Nice work! Interested in that Eton processor. Does the software have a demo mode? I might like to play with it a little. I've recently had a couple of Range Rovers in that I could see that thing being REAL useful in. 

Now all we need is one of those that takes MOST bus directly in. lol

Jay


----------



## diy.phil (May 23, 2011)

Hi JayinMI, thanks! They put the software on their website at DSP 8 CAN*-*Amplifiers*-*Car-HiFi*-*Products*-*Eton GmbH
It runs in demo mode as that's how I tried it before ordering it. However if we want enable the "Switch Mode" (button on the lower right corner) to do live changes/updates, we'll need to have this DSP box connected. This Enduser software also requires a .BCR file that they provide on the webpage called "Freischaltfile für Einstellsoftware" (setup software activation file).

Also something to note later if wiring/installing is... when we save the settings to Set 1, we'll also have to save the same settings to the Default Set button (5 buttons to the right side of Preset 1), ie. save this to 2 places/buttons.

On the output side, pin 1 (channel 8 minus) is the solid green wire while pin 9 (channel 8 plus) is the green/black-stripe. Pin 8 (channel 1 minus) is the pink wire while pin 16 (channel 1 plus) is the pink/black-stripe. This connector plugs in "upside down" due to the PCB arrangement as there are 2 PCBs in there, so we can just go by the colors mentioned here and can identify the various remaining wires/channels.


----------



## fullergoku (Jun 21, 2009)

How do you like the sound of Eton midbass drivers?


----------



## diy.phil (May 23, 2011)

These midbass drivers work great. It's plenty loud and strong. I actually disabled the sub in the trunk before swapping-in these underseat speakers so that I can hear/feel if the new speakers are working 

The B150USB started very good (same efficiency as the factory speakers it replaced). Then it got slightly louder over the next days after breaking-in.
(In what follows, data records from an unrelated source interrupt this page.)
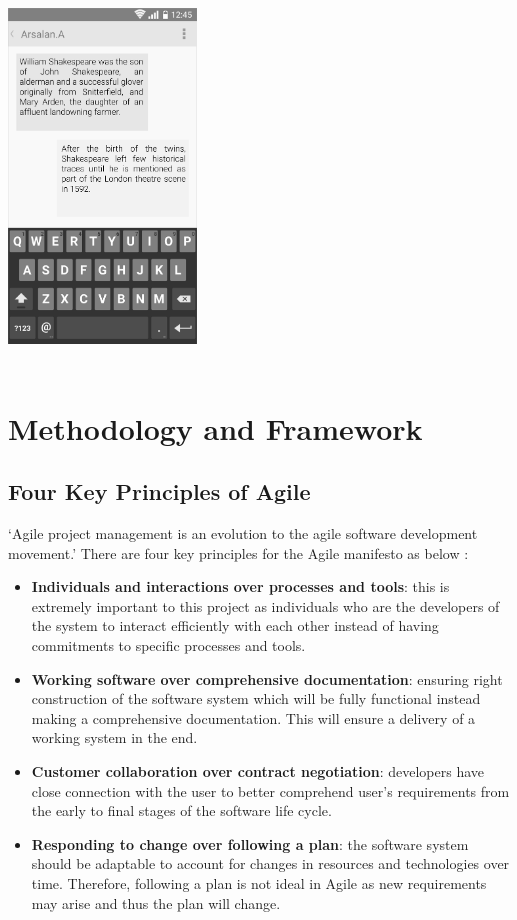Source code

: \documentclass{article}
\begin{document}
\begin{appendices}
\begin{center}
\includegraphics[width=5cm, height=10cm]{Messages}
\end{center}

\newpage
\section{Methodology and Framework}
\subsection{Four Key Principles of Agile}
‘Agile project management is an evolution to the agile software development movement.’ There are four key principles for the Agile manifesto as below \cite{Agile-Scrum}: \par
\begin{itemize}
\item \textbf{Individuals and interactions over processes and tools}: this is extremely important to this project as individuals who are the developers of the system to interact efficiently with each other instead of having commitments to specific processes and tools. 
\item \textbf{Working software over comprehensive documentation}: ensuring right construction of the software system which will be fully functional instead making a comprehensive documentation. This will ensure a delivery of a working system in the end. 
\item \textbf{Customer collaboration over contract negotiation}: developers have close connection with the user to better comprehend user’s requirements from the early to final stages of the software life cycle. 
\item \textbf{Responding to change over following a plan}: the software system should be adaptable to account for changes in resources and technologies over time. Therefore, following a plan is not ideal in Agile as new requirements may arise and thus the plan will change. 
\end{itemize}


\end{appendices}
\end{document}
This thing can pound all by itself lol. These speakers can handle more electrical power than the factory speakers. After a week or so I re-enabled the subs and everything blends in there very nicely. 
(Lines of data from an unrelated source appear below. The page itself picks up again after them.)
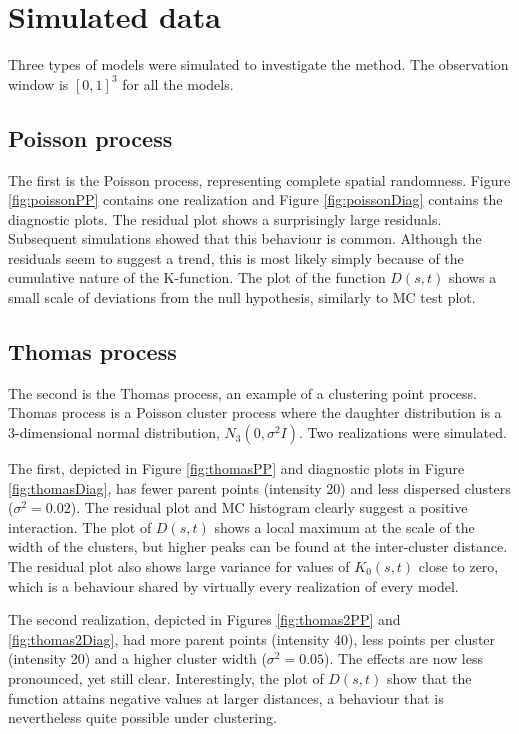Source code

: \documentclass{article}
\begin{document}
\section{Simulated data}

Three types of models were simulated to investigate the method. The observation window is $[0,1]^3$ for all the models.

\subsection{Poisson process}

The first is the Poisson process, representing complete spatial randomness. Figure \ref{fig:poissonPP} contains one realization and Figure \ref{fig:poissonDiag} contains the diagnostic plots. The residual plot shows a surprisingly large residuals. Subsequent simulations showed that this behaviour is common. Although the residuals seem to suggest a trend, this is most likely simply because of the cumulative nature of the K-function. The plot of the function $D(s,t)$ shows a small scale of deviations from the null hypothesis, similarly to MC test plot.


\subsection{Thomas process}
The second is the Thomas process, an example of a clustering point process. Thomas process is a Poisson cluster process where the daughter distribution is a 3-dimensional normal distribution, $N_3(0,\sigma^2 I)$. Two realizations were simulated. 

The first, depicted in Figure \ref{fig:thomasPP} and diagnostic plots in Figure \ref{fig:thomasDiag}, has fewer parent points (intensity 20) and less dispersed clusters ($\sigma^2 = 0.02$). The residual plot and MC histogram clearly suggest a positive interaction. The plot of $D(s,t)$ shows a local maximum at the scale of the width of the clusters, but higher peaks can be found at the inter-cluster distance. The residual plot also shows large variance for values of $K_0(s,t)$ close to zero, which is a behaviour shared by virtually every realization of every model.

The second realization, depicted in Figures \ref{fig:thomas2PP} and  \ref{fig:thomas2Diag}, had more parent points (intensity 40), less points per cluster (intensity 20) and a higher cluster width ($\sigma^2=0.05$). The effects are now less pronounced, yet still clear. Interestingly, the plot of $D(s,t)$ show that the function attains negative values at larger distances, a behaviour that is nevertheless quite possible under clustering.
\end{document}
(I'm still out of the country... more parts already showed up at home and maybe I can continue to install a few more items next week or so.)


----------



## diy.phil (May 23, 2011)

Here are just some recent updates/info/photos...

If we look under the hood of a modern vehicle we can see a silly cover over the motor. Hey I can do that too for the DSP/amp! Here's a CAD drawing...
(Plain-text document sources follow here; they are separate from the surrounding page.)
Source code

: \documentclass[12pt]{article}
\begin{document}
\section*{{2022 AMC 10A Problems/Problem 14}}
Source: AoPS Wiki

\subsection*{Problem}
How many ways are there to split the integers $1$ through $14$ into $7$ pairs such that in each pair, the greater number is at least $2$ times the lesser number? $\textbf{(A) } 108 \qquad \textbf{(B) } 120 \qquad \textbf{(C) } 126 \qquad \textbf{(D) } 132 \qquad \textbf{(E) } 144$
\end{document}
This is the bottom side. It's basically a bunch of ribs/webs in there so that it's strong and not a big block. The metal brackets for the DSP/amp shown earlier recess into this new bracket.









Here's the piece after print and some light/random sanding...









After some spray paint/texture it gets darker...









This is the bottom side...









Here it is after the install in the trunk. Nobody sees it ... yaaaay...


----------



## diy.phil (May 23, 2011)

Here's the center channel bracket. They already have a nice place on the dash for it and there's a flat cover inside there. So all I have to do is use the inside bracket/shape and make a new one. Here's a CAD/assembly picture...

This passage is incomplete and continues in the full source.